2015年10月9日金曜日

Surface Bookは「AppleになりたいMicrosoft」の象徴か

 10月6日(米国時間)に米ニューヨーク市内で開催されたMicrosoftのプレスイベントにて、「Surface Pro 4」「Surface Book」「Lumia 950」「Lumia 950XL」「Lumia 550」「Microsoft Band」の計6製品が正式発表された。

 また、同社によるARデバイス開発キット「Microsoft HoloLens Development Edition」の予約開始もアナウンスされ(購入可能なのは米国とカナダのみ)、Windows 10世代のハードウェア新製品が一堂に会した形だ。
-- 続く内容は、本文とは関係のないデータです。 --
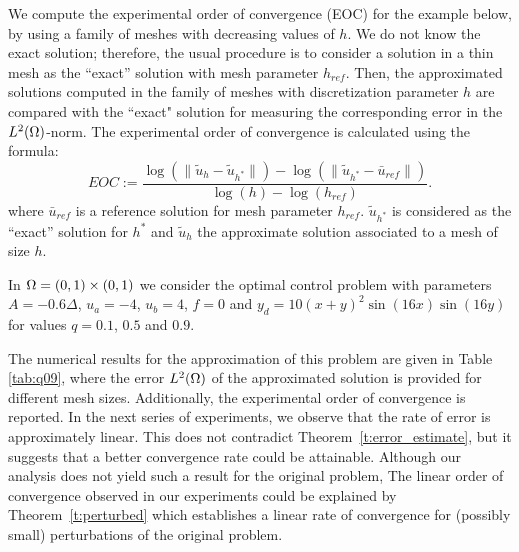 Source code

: {We compute the experimental order of convergence (EOC) for the example below, by using a family of meshes with decreasing values of $h$. We do not know the exact solution; therefore, the usual procedure is to consider a solution in a thin mesh as the ``exact'' solution with mesh parameter $h_{ref}$. Then, the approximated solutions computed in the family of meshes with discretization parameter $h$ are compared with the ``exact"  solution for measuring the corresponding error in the $L^2(\om)$-norm. 
%
The experimental order of convergence  is calculated using the formula:
\begin{equation*}%
	EOC:=\frac{\log(\|\tilde{u}_{h}-\tilde{u}_{h^*}\|)-\log(\|\tilde{u}_{h^*}-\bar{u}_{ref}\|)}{\log(h)-\log(h_{ref})}. 
\end{equation*}
where $\bar u_{ref}$ is a reference solution for mesh parameter $h_{ref}$. $\tilde u_{h^*}$ is considered as the ``exact'' solution for $h^*$  and $\tilde{u}_h$ the approximate  solution associated to a mesh of size $h$. 
%
\begin{example}
In $\om =(0,1)\times (0,1)$ we consider the optimal control problem with parameters $A=-0.6\Delta$, $u_a=-4$, $u_b = 4$, $f=0$ and $y_d = 10(x+y)^2 \sin(16x)\sin(16y)$ for values  $q=0.1$, $0.5$ and $0.9$.
\end{example}

The numerical results for the approximation of this problem are given in Table \ref{tab:q09}, where the error $L^2(\om)$ of the approximated solution is provided for different mesh sizes. Additionally, the experimental order of convergence is reported. In the next series of experiments, we observe that the rate of error is approximately linear.  This does not contradict Theorem~\ref{t:error_estimate}, but it suggests that 
a better convergence rate could be attainable. Although our analysis does not yield such a result for the original problem, The linear order of convergence observed in our experiments could be explained by Theorem~\ref{t:perturbed} which
establishes a linear rate of convergence for (possibly small) perturbations of the original problem.
\vspace{5mm}


}
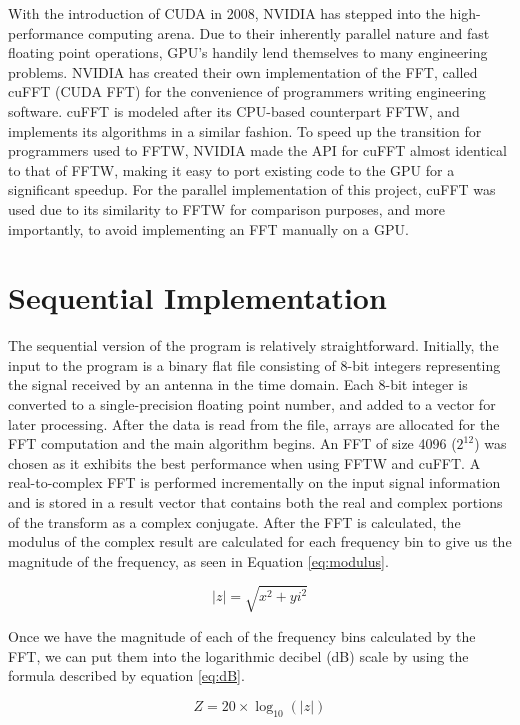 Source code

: \documentclass[conference]{IEEEtran}
\begin{document}
With the introduction of CUDA in 2008, NVIDIA has stepped into the
high-performance computing arena. Due to their inherently parallel
nature and fast floating point operations, GPU's handily lend themselves 
to many engineering problems. NVIDIA has created their own implementation
of the FFT, called cuFFT (CUDA FFT) for the convenience of programmers
writing engineering software. cuFFT is modeled after its CPU-based counterpart
FFTW, and implements its algorithms in a similar fashion. To speed up
the transition for programmers used to FFTW, NVIDIA made the API for
cuFFT almost identical to that of FFTW, making it easy to port existing
code to the GPU for a significant speedup. For the parallel implementation
of this project, cuFFT was used due to its similarity to FFTW for comparison
purposes, and more importantly,  to avoid implementing an FFT manually
on a GPU. 

\section{Sequential Implementation}

The sequential version of the program is relatively straightforward. Initially,
the input to the program is a binary flat file consisting of 8-bit integers 
representing the signal received by an antenna in the time domain. Each 8-bit
integer is converted to a single-precision floating point number, and added
to a vector for later processing. After the data is read from the file, arrays
are allocated for the FFT computation and the main algorithm begins. An FFT of size
4096 ($2^{12}$) was chosen as it exhibits the best performance when using FFTW and cuFFT.
A real-to-complex FFT is performed incrementally on the input signal information
and is stored in a result vector that contains both the real and complex portions
of the transform as a complex conjugate. After the FFT is calculated, the modulus 
of the complex result are calculated for each frequency bin to give us the
magnitude of the frequency, as seen in Equation \ref{eq:modulus}.

\begin{equation}
|z|=\sqrt{ x^2 + yi^2 } \label{eq:modulus}
\end{equation}

Once we have the magnitude of each of the frequency bins calculated by the FFT,
we can put them into the logarithmic decibel (dB) scale by using the formula 
described by equation \ref{eq:dB}.

\begin{equation}
Z=20 \times \log_{10}(|z|) \label{eq:dB}
\end{equation}
\end{document}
 今回はこのうち、Surface Pro 4とSurface Bookの2製品に話を絞り、発表されたハードウェアに対する周囲の反応と、今後MicrosoftやPC業界がどのような方向を目指しているのかを考えてみたい。

●魅力的なハードウェアではあるけれど……

 Surface Pro 4は、Intel最新の第6世代Coreプロセッサ(開発コード名:Skylake)を搭載し、Windows 10をプリインストールして登場した。前モデルの順当進化とも呼べるものだ。
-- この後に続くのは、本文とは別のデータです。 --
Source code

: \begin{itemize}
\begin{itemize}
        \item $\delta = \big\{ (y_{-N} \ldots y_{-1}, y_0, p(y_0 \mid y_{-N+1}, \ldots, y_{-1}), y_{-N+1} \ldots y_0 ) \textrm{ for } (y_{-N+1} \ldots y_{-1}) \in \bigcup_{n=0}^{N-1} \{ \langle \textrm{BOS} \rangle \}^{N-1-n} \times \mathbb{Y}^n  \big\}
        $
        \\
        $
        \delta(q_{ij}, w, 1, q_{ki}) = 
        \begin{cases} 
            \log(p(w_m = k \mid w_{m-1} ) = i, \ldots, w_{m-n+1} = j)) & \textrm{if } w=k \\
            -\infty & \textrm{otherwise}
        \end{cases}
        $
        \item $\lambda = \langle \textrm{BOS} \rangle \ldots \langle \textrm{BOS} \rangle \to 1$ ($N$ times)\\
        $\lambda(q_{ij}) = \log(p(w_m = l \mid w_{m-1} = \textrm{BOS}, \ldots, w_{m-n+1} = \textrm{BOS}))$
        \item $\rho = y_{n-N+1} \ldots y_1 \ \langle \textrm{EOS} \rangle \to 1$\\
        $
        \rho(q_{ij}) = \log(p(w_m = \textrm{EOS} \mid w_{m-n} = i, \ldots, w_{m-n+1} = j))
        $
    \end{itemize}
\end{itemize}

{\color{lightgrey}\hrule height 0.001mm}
 一方のSurface Bookは、Microsoft関係者でさえ多くが事前に知らされていなかったという。いわゆるクラムシェルの「ノートPC」だが、キーボード部分との着脱が可能なデタッチャブル方式のノートPCなので、2in1タブレットとの境界が曖昧ではある。とはいえ、Microsoft自身「初のノートPC製品」と説明しているように、これまでPC向けOSを長年に渡って提供してきた同社が初めてリリースした「王道PC」と呼べるものだ。
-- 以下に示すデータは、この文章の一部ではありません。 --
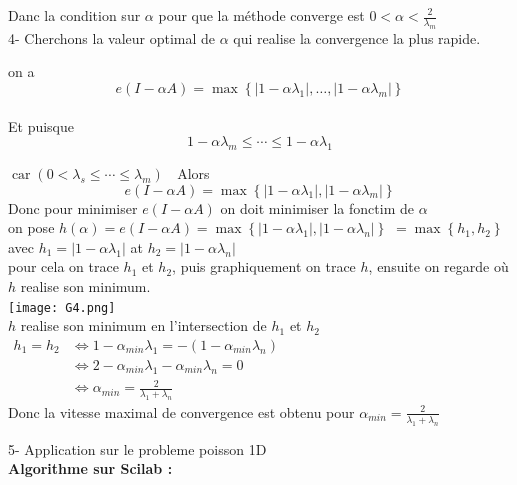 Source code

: \documentclass[12pt]{report}
\begin{document}
Danc la condition sur $\alpha $ pour que la méthode converge est $0<\alpha<\frac{2}{\lambda_{m}}$\\

4- Cherchons la valeur optimal de $\alpha$ qui realise la convergence la plus rapide.

on a 
$$e(I-\alpha A)=\max \left\{\left|1-\alpha \lambda_{1}\right|, \ldots,\left|1-\alpha \lambda_{m}\right|\right\}$$\\
Et puisque 
$$1-\alpha \lambda_{m} \leqslant \cdots \leqslant 1-\alpha \lambda_{1}$$

$\operatorname{car}\left(0<\lambda_{s} \leqslant \cdots \leqslant \lambda_{m}\right)$ $\;$
Alors 
$$e(I-\alpha A)=\max \left\{\left|1-\alpha \lambda_{1}\right|,\left|1-\alpha \lambda_{m}\right|\right\}$$
Donc pour minimiser $e(I-\alpha A)$ on doit minimiser la fonctim de $\alpha$\\

on pose $h(\alpha)=e(I-\alpha A)=\max \left\{\left|1-\alpha \lambda_{1}\right|,\left|1-\alpha \lambda_{n}\right|\right\}$
$=\max \left\{h_{1}, h_{2}\right\}$\\
avec $h_{1}=\left|1-\alpha \lambda_{1}\right|$ at $h_{2}=\left|1-\alpha \lambda_{n}\right|$\\

pour cela on trace $h_{1}$ et $h_{2}$, puis graphiquement on trace $h$, ensuite on regarde où $h$ realise son minimum.\\

\texttt{[image: G4.png]}~\\

$h$ realise son minimum en l'intersection de $h_{1}$ et $h_{2}$\\

$\begin{aligned} h_{1}=h_{2} & \Leftrightarrow 1-\alpha_{min} \lambda_{1}=-\left(1-\alpha_{min} \lambda_{n}\right) \\ & \Leftrightarrow 2-\alpha_{min} \lambda_{1}-\alpha_{min} \lambda_{n}=0 \\ & \Leftrightarrow \alpha_{min}=\frac{2}{\lambda_{1}+\lambda_{n}} \end{aligned}$\\

Donc la vitesse maximal de convergence est obtenu pour $\alpha_{min}=\frac{2}{\lambda_{1}+\lambda_{n}} $

5- Application sur le probleme poisson 1D\\

\textbf{Algorithme sur Scilab :}
\end{document}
 MicrosoftはPCハードウェア事業について、「OEM(つまりPCメーカー)のビジネス機会を奪う」「事業的に採算が取れているのか」という周囲の批判を受けつつも、「Windowsのデバイスとしての方向性を示す」ことを理由に事業を継続してきた。2015年7月に携帯端末部門を中心とした大規模人員削減が行われる中でもSurfaceの事業は守り、「Surface Hub」のような新製品まで市場投入するなど積極拡大を進めている。

 これは理解できる部分もある。Windows 8以降、OSのユーザーインタフェースをタッチ操作に特化させる形で戦略を急速転換する中、"リファレンス"となる製品を用意してアプリならびにハードウェア両方の開発を促進したい考えがあったのだろう。